---- Data supplied

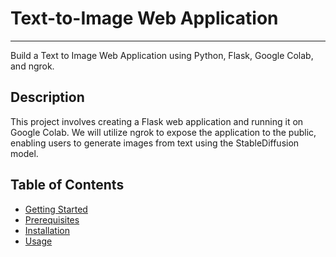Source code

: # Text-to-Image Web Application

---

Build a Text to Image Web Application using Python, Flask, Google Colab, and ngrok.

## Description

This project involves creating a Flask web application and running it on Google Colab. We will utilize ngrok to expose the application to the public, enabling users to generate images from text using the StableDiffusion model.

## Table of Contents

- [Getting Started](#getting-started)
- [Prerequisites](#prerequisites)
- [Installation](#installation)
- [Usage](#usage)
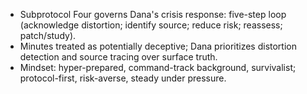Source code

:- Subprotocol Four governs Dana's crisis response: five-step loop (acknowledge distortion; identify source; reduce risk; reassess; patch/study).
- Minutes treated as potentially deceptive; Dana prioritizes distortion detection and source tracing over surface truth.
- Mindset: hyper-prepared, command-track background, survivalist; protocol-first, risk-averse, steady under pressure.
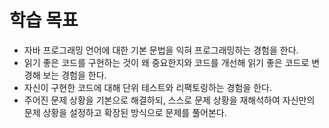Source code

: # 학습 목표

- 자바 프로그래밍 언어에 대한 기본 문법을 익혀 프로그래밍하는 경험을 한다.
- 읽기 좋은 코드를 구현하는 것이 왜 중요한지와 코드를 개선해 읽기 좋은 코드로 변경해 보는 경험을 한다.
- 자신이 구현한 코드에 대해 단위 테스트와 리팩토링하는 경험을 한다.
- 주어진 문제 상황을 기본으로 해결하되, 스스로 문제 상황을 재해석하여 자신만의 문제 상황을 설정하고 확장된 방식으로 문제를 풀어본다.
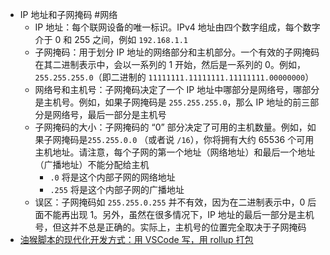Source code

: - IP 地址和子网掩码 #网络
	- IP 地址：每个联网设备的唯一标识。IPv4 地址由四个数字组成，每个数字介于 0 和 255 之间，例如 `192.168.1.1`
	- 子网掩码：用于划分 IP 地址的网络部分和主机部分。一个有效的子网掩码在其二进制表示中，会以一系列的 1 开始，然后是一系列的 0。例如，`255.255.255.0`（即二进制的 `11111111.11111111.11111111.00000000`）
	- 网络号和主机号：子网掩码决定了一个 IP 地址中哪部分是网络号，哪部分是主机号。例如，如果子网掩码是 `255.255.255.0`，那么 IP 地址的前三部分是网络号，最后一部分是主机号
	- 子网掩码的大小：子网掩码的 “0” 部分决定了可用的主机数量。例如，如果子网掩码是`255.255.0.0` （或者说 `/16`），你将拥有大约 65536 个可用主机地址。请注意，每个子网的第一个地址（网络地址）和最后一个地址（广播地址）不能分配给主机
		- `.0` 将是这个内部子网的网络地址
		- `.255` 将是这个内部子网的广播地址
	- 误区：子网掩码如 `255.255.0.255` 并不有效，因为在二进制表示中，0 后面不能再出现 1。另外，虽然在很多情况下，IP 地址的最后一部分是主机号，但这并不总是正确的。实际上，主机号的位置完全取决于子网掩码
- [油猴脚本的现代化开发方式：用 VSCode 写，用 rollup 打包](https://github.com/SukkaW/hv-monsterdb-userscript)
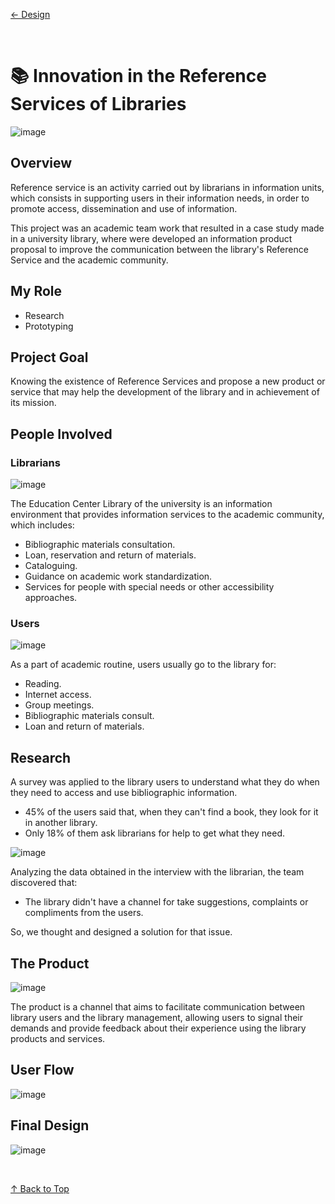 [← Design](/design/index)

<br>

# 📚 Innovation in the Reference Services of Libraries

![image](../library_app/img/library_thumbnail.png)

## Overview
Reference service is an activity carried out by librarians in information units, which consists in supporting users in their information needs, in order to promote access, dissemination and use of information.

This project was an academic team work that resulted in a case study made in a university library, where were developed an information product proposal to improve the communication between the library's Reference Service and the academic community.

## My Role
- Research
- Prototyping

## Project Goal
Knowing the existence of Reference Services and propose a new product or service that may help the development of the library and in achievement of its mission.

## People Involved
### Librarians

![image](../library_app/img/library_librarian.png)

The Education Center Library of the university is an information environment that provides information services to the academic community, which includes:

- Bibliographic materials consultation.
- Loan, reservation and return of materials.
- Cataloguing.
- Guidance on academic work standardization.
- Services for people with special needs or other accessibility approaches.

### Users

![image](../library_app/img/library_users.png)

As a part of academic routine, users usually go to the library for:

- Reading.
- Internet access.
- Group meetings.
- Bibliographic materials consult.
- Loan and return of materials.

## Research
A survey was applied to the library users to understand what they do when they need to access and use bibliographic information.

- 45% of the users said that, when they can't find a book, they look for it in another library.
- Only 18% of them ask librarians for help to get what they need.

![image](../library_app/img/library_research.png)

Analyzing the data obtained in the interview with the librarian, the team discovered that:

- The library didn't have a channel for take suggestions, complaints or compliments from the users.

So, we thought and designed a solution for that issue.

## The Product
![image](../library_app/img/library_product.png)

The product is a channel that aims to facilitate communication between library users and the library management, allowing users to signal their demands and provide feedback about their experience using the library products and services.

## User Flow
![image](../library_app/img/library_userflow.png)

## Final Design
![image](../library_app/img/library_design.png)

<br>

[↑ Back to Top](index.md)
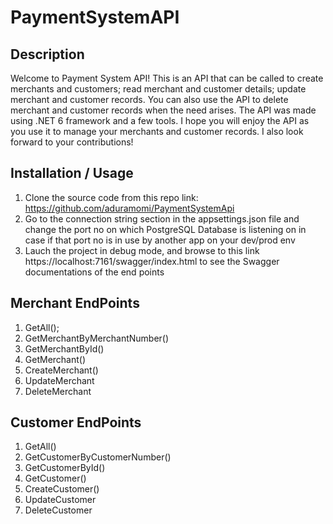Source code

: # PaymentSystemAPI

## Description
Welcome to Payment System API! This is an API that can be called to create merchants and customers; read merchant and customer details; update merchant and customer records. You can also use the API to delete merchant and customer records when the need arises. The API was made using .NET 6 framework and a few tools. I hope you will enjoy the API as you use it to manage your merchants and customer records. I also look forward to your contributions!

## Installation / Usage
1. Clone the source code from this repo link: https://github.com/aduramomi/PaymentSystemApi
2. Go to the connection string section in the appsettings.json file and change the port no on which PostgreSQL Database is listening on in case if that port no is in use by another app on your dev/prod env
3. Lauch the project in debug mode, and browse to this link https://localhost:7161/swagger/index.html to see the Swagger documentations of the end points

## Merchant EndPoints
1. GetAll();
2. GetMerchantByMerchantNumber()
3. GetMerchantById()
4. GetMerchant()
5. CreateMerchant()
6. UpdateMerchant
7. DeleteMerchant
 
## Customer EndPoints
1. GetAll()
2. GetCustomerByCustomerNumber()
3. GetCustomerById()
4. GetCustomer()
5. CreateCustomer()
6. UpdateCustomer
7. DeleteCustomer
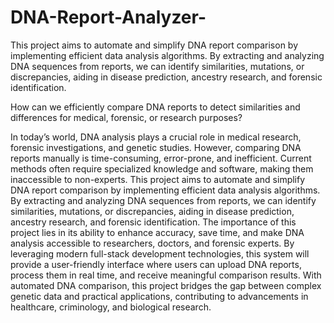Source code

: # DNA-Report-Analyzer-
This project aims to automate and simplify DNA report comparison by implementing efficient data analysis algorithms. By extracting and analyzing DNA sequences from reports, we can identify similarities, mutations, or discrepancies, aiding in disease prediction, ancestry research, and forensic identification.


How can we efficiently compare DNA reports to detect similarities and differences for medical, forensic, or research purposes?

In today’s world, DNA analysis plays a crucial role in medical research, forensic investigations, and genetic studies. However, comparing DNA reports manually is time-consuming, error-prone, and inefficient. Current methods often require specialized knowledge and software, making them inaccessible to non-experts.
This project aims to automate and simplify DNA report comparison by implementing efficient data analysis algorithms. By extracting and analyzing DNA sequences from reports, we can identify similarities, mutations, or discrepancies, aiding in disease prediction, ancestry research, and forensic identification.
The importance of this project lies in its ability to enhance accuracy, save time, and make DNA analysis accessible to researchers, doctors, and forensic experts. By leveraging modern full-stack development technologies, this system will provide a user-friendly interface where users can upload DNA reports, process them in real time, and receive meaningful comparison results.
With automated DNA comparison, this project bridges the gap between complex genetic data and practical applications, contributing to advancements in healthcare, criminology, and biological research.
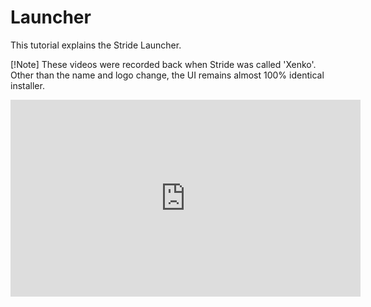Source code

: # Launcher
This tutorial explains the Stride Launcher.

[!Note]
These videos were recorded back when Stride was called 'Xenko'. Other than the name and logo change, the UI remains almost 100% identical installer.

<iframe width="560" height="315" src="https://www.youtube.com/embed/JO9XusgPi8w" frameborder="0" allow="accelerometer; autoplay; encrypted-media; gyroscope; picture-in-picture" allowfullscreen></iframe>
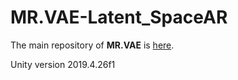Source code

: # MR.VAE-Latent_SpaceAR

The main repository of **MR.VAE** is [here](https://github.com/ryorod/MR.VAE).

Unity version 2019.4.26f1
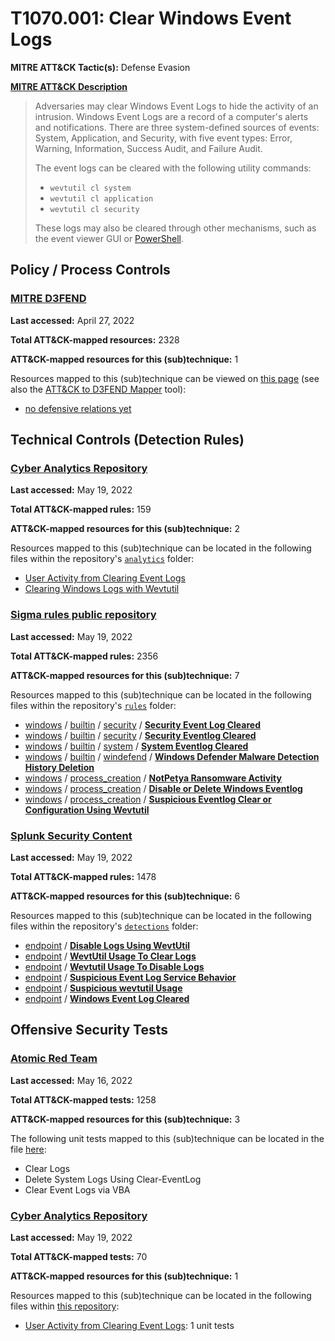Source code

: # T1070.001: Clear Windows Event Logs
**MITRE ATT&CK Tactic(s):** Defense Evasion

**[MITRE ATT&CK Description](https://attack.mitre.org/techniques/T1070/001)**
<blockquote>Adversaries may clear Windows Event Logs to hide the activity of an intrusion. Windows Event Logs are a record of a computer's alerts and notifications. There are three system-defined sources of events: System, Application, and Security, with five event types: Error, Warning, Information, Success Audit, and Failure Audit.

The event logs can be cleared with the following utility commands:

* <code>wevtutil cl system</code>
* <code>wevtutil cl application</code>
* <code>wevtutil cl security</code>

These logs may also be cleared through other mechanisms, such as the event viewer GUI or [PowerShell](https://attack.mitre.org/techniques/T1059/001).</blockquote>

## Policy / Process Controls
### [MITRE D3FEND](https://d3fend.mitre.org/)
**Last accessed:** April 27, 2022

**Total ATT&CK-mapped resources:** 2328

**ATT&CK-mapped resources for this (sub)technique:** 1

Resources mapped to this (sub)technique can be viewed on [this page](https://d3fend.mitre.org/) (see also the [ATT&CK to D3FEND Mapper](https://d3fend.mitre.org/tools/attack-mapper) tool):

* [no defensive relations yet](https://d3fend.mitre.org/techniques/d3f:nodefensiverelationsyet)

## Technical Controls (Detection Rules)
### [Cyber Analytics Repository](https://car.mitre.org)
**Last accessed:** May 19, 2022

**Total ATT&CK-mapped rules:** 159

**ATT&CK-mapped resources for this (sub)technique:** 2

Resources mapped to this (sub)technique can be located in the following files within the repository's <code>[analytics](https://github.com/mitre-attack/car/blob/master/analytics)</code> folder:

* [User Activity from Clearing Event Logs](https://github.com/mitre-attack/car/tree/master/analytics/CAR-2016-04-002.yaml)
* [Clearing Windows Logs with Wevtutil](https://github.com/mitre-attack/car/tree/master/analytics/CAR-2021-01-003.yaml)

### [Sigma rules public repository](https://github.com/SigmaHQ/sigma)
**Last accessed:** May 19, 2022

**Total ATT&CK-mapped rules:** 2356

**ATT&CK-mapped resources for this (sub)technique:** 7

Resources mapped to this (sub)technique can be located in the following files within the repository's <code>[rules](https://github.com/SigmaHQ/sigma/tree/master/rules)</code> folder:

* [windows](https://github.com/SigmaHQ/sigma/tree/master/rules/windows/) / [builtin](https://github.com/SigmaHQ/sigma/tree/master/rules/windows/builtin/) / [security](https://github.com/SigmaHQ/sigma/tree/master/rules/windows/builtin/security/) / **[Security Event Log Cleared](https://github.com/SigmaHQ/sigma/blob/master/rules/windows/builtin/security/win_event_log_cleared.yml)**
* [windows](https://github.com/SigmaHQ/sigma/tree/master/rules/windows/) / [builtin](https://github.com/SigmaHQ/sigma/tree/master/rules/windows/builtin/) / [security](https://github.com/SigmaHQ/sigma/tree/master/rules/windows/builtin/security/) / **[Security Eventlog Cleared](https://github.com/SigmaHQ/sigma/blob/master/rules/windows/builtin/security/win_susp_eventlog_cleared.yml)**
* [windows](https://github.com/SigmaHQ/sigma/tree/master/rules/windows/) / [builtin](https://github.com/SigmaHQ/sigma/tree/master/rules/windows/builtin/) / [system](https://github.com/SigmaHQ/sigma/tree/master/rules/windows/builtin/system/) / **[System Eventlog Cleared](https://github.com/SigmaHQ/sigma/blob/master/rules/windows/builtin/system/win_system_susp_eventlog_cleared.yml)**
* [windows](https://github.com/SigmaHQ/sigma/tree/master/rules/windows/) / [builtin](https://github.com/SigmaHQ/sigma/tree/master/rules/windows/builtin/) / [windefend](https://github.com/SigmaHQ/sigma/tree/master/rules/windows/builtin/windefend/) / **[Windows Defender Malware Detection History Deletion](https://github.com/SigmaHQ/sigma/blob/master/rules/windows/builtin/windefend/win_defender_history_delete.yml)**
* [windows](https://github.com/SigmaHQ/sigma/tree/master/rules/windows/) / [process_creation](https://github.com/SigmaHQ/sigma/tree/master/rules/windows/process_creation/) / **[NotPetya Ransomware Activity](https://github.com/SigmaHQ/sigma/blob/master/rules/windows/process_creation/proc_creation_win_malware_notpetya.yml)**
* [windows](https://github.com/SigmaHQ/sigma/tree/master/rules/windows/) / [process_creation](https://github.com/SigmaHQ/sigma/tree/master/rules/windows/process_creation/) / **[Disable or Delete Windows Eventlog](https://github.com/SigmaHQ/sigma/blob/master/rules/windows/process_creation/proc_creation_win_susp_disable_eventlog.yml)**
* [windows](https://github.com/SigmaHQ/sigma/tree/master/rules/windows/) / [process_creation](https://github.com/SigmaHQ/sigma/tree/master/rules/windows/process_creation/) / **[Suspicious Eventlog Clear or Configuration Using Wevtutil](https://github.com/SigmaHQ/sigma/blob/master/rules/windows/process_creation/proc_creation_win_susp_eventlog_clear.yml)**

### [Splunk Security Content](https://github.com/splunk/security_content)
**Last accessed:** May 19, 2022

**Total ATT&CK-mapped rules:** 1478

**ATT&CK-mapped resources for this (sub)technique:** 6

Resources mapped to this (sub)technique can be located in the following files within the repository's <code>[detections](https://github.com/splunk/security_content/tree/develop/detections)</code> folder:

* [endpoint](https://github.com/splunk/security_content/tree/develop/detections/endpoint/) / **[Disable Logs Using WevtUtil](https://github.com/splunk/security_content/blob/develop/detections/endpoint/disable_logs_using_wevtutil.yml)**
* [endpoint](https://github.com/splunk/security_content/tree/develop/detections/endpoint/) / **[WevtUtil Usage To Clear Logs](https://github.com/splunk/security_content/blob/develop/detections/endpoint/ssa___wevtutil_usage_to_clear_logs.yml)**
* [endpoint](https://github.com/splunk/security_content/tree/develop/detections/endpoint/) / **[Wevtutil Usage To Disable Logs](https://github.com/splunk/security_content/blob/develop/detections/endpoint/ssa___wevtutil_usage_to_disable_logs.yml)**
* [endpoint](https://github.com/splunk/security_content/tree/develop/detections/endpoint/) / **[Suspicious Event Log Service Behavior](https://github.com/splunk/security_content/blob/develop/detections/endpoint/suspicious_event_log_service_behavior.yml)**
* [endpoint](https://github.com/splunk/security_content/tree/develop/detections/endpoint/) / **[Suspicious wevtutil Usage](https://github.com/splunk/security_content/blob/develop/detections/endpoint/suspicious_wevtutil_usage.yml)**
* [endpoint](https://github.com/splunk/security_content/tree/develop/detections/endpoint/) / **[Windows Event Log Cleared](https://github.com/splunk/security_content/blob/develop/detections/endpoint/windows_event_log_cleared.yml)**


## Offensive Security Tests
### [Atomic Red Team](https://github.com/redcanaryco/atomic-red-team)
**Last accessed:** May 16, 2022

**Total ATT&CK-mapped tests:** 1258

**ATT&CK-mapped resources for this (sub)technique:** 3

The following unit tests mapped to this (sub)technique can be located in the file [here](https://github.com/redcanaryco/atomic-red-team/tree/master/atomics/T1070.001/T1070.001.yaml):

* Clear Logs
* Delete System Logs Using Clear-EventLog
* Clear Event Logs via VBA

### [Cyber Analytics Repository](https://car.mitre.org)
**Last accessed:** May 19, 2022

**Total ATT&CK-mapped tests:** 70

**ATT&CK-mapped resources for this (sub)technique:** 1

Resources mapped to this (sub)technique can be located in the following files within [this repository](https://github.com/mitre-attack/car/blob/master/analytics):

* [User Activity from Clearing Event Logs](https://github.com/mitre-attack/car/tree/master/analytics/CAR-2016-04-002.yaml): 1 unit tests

--------

--- Task prompt ---
Write out, word for word, the lines from the start of the data through the one holding "- IP 地址：每个联网设备的唯一标识。IPv4". Omit pictures.

--- Reply to the exercise ---
Source code

: # Text-to-Image Web Application

---

Build a Text to Image Web Application using Python, Flask, Google Colab, and ngrok.

## Description

This project involves creating a Flask web application and running it on Google Colab. We will utilize ngrok to expose the application to the public, enabling users to generate images from text using the StableDiffusion model.

## Table of Contents

- [Getting Started](#getting-started)
- [Prerequisites](#prerequisites)
- [Installation](#installation)
- [Usage](#usage)
Source code

:- Subprotocol Four governs Dana's crisis response: five-step loop (acknowledge distortion; identify source; reduce risk; reassess; patch/study).
- Minutes treated as potentially deceptive; Dana prioritizes distortion detection and source tracing over surface truth.
- Mindset: hyper-prepared, command-track background, survivalist; protocol-first, risk-averse, steady under pressure.
Source code

: # 학습 목표

- 자바 프로그래밍 언어에 대한 기본 문법을 익혀 프로그래밍하는 경험을 한다.
- 읽기 좋은 코드를 구현하는 것이 왜 중요한지와 코드를 개선해 읽기 좋은 코드로 변경해 보는 경험을 한다.
- 자신이 구현한 코드에 대해 단위 테스트와 리팩토링하는 경험을 한다.
- 주어진 문제 상황을 기본으로 해결하되, 스스로 문제 상황을 재해석하여 자신만의 문제 상황을 설정하고 확장된 방식으로 문제를 풀어본다.
Source code

: - IP 地址和子网掩码 #网络
	- IP 地址：每个联网设备的唯一标识。IPv4 地址由四个数字组成，每个数字介于 0 和 255 之间，例如 `192.168.1.1`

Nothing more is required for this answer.